# WORK TO BE COMPLETED
Below are the entries to work from; restate word for word the portion that opens with the line containing "TrueNAS is certified" and closes with the line containing "## Kubernetes Settings", keeping both.

Excerpts from a dataset
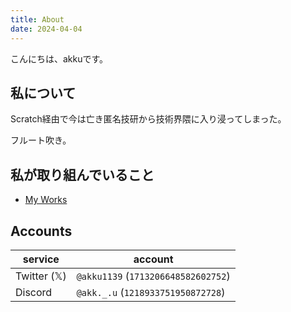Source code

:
 ```yaml
---
title: About
date: 2024-04-04
---
```


こんにちは、akkuです。


## 私について

Scratch経由で今は亡き匿名技研から技術界隈に入り浸ってしまった。

フルート吹き。

## 私が取り組んでいること

- [My Works](/works)

## Accounts

| service | account |
| --- | --- |
| Twitter (𝕏) | `@akku1139` (`1713206648582602752`) |
| Discord | `@akk._.u` (`1218933751950872728`) |
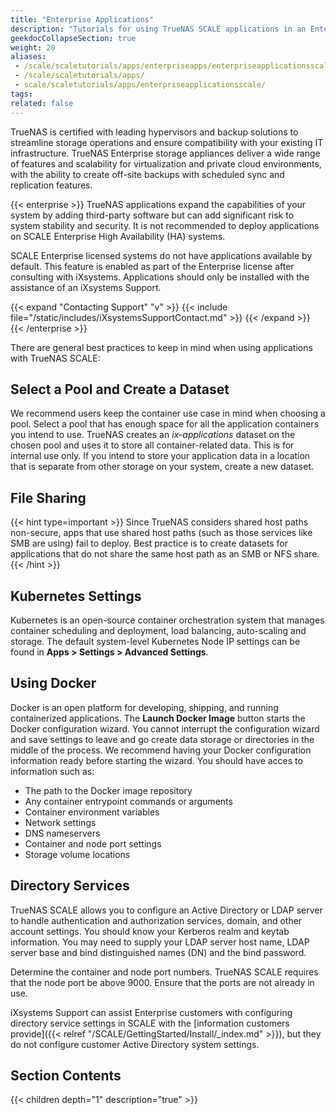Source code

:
```yaml
---
title: "Enterprise Applications"
description: "Tutorials for using TrueNAS SCALE applications in an Enterprise-licensed deployment."
geekdocCollapseSection: true
weight: 20
aliases: 
 - /scale/scaletutorials/apps/enterpriseapps/enterpriseapplicationsscale/
 - /scale/scaletutorials/apps/
 - scale/scaletutorials/apps/enterpriseapplicationsscale/
tags:
related: false
---
```


TrueNAS is certified with leading hypervisors and backup solutions to streamline storage operations and ensure compatibility with your existing IT infrastructure. TrueNAS Enterprise storage appliances deliver a wide range of features and scalability for virtualization and private cloud environments, with the ability to create off-site backups with scheduled sync and replication features.

{{< enterprise >}}
TrueNAS applications expand the capabilities of your system by adding third-party software but can add significant risk to system stability and security.
It is not recommended to deploy applications on SCALE Enterprise High Availability (HA) systems.

SCALE Enterprise licensed systems do not have applications available by default.
This feature is enabled as part of the Enterprise license after consulting with iXsystems.
Applications should only be installed with the assistance of an iXsystems Support.

{{< expand "Contacting Support" "v" >}}
{{< include file="/static/includes/iXsystemsSupportContact.md" >}}
{{< /expand >}}
{{< /enterprise >}}

There are general best practices to keep in mind when using applications with TrueNAS SCALE:

## Select a Pool and Create a Dataset

We recommend users keep the container use case in mind when choosing a pool. Select a pool that has enough space for all the application containers you intend to use.
TrueNAS creates an *ix-applications* dataset on the chosen pool and uses it to store all container-related data. This is for internal use only.
If you intend to store your application data in a location that is separate from other storage on your system, create a new dataset.

## File Sharing

{{< hint type=important >}}
Since TrueNAS considers shared host paths non-secure, apps that use shared host paths (such as those services like SMB are using) fail to deploy.
Best practice is to create datasets for applications that do not share the same host path as an SMB or NFS share.
{{< /hint >}}

## Kubernetes Settings

Kubernetes is an open-source container orchestration system that manages container scheduling and deployment, load balancing, auto-scaling and storage.
The default system-level Kubernetes Node IP settings can be found in **Apps > Settings > Advanced Settings**.

## Using Docker

Docker is an open platform for developing, shipping, and running containerized applications.
The **Launch Docker Image** button starts the Docker configuration wizard.
You cannot interrupt the configuration wizard and save settings to leave and go create data storage or directories in the middle of the process.
We recommend having your Docker configuration information ready before starting the wizard. You should have acces to information such as:

* The path to the Docker image repository
* Any container entrypoint commands or arguments
* Container environment variables
* Network settings
* DNS nameservers
* Container and node port settings
* Storage volume locations

## Directory Services

TrueNAS SCALE allows you to configure an Active Directory or LDAP server to handle authentication and authorization services, domain, and other account settings.
You should know your Kerberos realm and keytab information. You may need to supply your LDAP server host name, LDAP server base and bind distinguished names (DN) and the bind password.

Determine the container and node port numbers. TrueNAS SCALE requires that the node port be above 9000. Ensure that the ports are not already in use.

iXsystems Support can assist Enterprise customers with configuring directory service settings in SCALE with the [information customers provide]({{< relref "/SCALE/GettingStarted/Install/_index.md" >}}), but they do not configure customer Active Directory system settings.

## Section Contents

{{< children depth="1" description="true" >}}
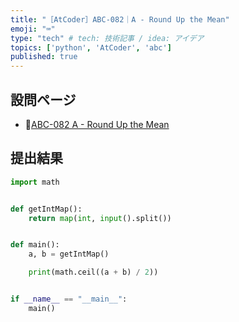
 ```yaml
---
title: "［AtCoder］ABC-082｜A - Round Up the Mean"
emoji: "⌨️"
type: "tech" # tech: 技術記事 / idea: アイデア
topics: ['python', 'AtCoder', 'abc']
published: true
---
```


## 設問ページ

- 🔗[ABC-082 A - Round Up the Mean](https://atcoder.jp/contests/abc082/tasks/abc082_a)

## 提出結果

```python
import math


def getIntMap():
    return map(int, input().split())


def main():
    a, b = getIntMap()

    print(math.ceil((a + b) / 2))


if __name__ == "__main__":
    main()
```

# RESPONSE TO THIS TASK
TrueNAS is certified with leading hypervisors and backup solutions to streamline storage operations and ensure compatibility with your existing IT infrastructure. TrueNAS Enterprise storage appliances deliver a wide range of features and scalability for virtualization and private cloud environments, with the ability to create off-site backups with scheduled sync and replication features.

{{< enterprise >}}
TrueNAS applications expand the capabilities of your system by adding third-party software but can add significant risk to system stability and security.
It is not recommended to deploy applications on SCALE Enterprise High Availability (HA) systems.

SCALE Enterprise licensed systems do not have applications available by default.
This feature is enabled as part of the Enterprise license after consulting with iXsystems.
Applications should only be installed with the assistance of an iXsystems Support.

{{< expand "Contacting Support" "v" >}}
{{< include file="/static/includes/iXsystemsSupportContact.md" >}}
{{< /expand >}}
{{< /enterprise >}}

There are general best practices to keep in mind when using applications with TrueNAS SCALE:

## Select a Pool and Create a Dataset

We recommend users keep the container use case in mind when choosing a pool. Select a pool that has enough space for all the application containers you intend to use.
TrueNAS creates an *ix-applications* dataset on the chosen pool and uses it to store all container-related data. This is for internal use only.
If you intend to store your application data in a location that is separate from other storage on your system, create a new dataset.

## File Sharing

{{< hint type=important >}}
Since TrueNAS considers shared host paths non-secure, apps that use shared host paths (such as those services like SMB are using) fail to deploy.
Best practice is to create datasets for applications that do not share the same host path as an SMB or NFS share.
{{< /hint >}}

## Kubernetes Settings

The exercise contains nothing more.